(Supplied material):

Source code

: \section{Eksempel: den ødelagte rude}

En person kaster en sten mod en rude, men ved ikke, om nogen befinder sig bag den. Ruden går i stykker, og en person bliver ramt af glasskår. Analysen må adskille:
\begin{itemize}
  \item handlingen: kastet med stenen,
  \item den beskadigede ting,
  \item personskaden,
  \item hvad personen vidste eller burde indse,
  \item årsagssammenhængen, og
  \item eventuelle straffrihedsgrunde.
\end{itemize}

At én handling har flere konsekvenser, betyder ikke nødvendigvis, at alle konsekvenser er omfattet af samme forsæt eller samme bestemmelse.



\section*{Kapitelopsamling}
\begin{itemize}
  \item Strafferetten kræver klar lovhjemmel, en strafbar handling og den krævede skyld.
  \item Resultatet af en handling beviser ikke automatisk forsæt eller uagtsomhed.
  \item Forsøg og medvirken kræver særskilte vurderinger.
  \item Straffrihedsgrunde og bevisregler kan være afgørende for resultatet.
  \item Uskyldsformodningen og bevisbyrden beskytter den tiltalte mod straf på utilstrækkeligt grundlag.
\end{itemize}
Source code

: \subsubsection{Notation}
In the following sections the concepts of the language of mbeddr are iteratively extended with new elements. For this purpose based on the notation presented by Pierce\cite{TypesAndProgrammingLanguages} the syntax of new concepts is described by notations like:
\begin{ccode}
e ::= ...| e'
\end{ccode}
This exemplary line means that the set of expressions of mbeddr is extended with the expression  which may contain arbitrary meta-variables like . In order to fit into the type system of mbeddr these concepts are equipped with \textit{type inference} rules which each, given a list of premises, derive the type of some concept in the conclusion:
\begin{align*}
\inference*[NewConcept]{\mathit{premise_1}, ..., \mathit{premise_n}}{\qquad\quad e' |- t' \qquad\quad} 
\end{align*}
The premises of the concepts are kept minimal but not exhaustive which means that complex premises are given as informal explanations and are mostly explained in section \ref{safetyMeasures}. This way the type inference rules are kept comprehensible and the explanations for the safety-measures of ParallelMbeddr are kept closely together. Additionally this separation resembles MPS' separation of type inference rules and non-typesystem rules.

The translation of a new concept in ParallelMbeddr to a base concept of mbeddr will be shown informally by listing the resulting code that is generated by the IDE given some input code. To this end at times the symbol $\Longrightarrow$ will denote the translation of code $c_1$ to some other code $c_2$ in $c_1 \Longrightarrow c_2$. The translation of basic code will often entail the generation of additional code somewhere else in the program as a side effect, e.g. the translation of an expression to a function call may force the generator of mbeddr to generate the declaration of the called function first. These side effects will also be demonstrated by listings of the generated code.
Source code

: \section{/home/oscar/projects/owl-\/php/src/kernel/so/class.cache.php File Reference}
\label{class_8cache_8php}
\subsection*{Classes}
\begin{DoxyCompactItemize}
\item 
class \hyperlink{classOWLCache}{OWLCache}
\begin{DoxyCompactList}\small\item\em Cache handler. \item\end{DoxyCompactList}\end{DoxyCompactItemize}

(Work order): When you reach the end of the listing, print it again in full, exactly as given.

(Solution):
Source code

: \section{Eksempel: den ødelagte rude}

En person kaster en sten mod en rude, men ved ikke, om nogen befinder sig bag den. Ruden går i stykker, og en person bliver ramt af glasskår. Analysen må adskille:
\begin{itemize}
  \item handlingen: kastet med stenen,
  \item den beskadigede ting,
  \item personskaden,
  \item hvad personen vidste eller burde indse,
  \item årsagssammenhængen, og
  \item eventuelle straffrihedsgrunde.
\end{itemize}

At én handling har flere konsekvenser, betyder ikke nødvendigvis, at alle konsekvenser er omfattet af samme forsæt eller samme bestemmelse.



\section*{Kapitelopsamling}
\begin{itemize}
  \item Strafferetten kræver klar lovhjemmel, en strafbar handling og den krævede skyld.
  \item Resultatet af en handling beviser ikke automatisk forsæt eller uagtsomhed.
  \item Forsøg og medvirken kræver særskilte vurderinger.
  \item Straffrihedsgrunde og bevisregler kan være afgørende for resultatet.
  \item Uskyldsformodningen og bevisbyrden beskytter den tiltalte mod straf på utilstrækkeligt grundlag.
\end{itemize}
Source code

: \subsubsection{Notation}
In the following sections the concepts of the language of mbeddr are iteratively extended with new elements. For this purpose based on the notation presented by Pierce\cite{TypesAndProgrammingLanguages} the syntax of new concepts is described by notations like:
\begin{ccode}
e ::= ...| e'
\end{ccode}
This exemplary line means that the set of expressions of mbeddr is extended with the expression  which may contain arbitrary meta-variables like . In order to fit into the type system of mbeddr these concepts are equipped with \textit{type inference} rules which each, given a list of premises, derive the type of some concept in the conclusion:
\begin{align*}
\inference*[NewConcept]{\mathit{premise_1}, ..., \mathit{premise_n}}{\qquad\quad e' |- t' \qquad\quad} 
\end{align*}
The premises of the concepts are kept minimal but not exhaustive which means that complex premises are given as informal explanations and are mostly explained in section \ref{safetyMeasures}. This way the type inference rules are kept comprehensible and the explanations for the safety-measures of ParallelMbeddr are kept closely together. Additionally this separation resembles MPS' separation of type inference rules and non-typesystem rules.

The translation of a new concept in ParallelMbeddr to a base concept of mbeddr will be shown informally by listing the resulting code that is generated by the IDE given some input code. To this end at times the symbol $\Longrightarrow$ will denote the translation of code $c_1$ to some other code $c_2$ in $c_1 \Longrightarrow c_2$. The translation of basic code will often entail the generation of additional code somewhere else in the program as a side effect, e.g. the translation of an expression to a function call may force the generator of mbeddr to generate the declaration of the called function first. These side effects will also be demonstrated by listings of the generated code.
Source code

: \section{/home/oscar/projects/owl-\/php/src/kernel/so/class.cache.php File Reference}
\label{class_8cache_8php}
\subsection*{Classes}
\begin{DoxyCompactItemize}
\item 
class \hyperlink{classOWLCache}{OWLCache}
\begin{DoxyCompactList}\small\item\em Cache handler. \item\end{DoxyCompactList}\end{DoxyCompactItemize}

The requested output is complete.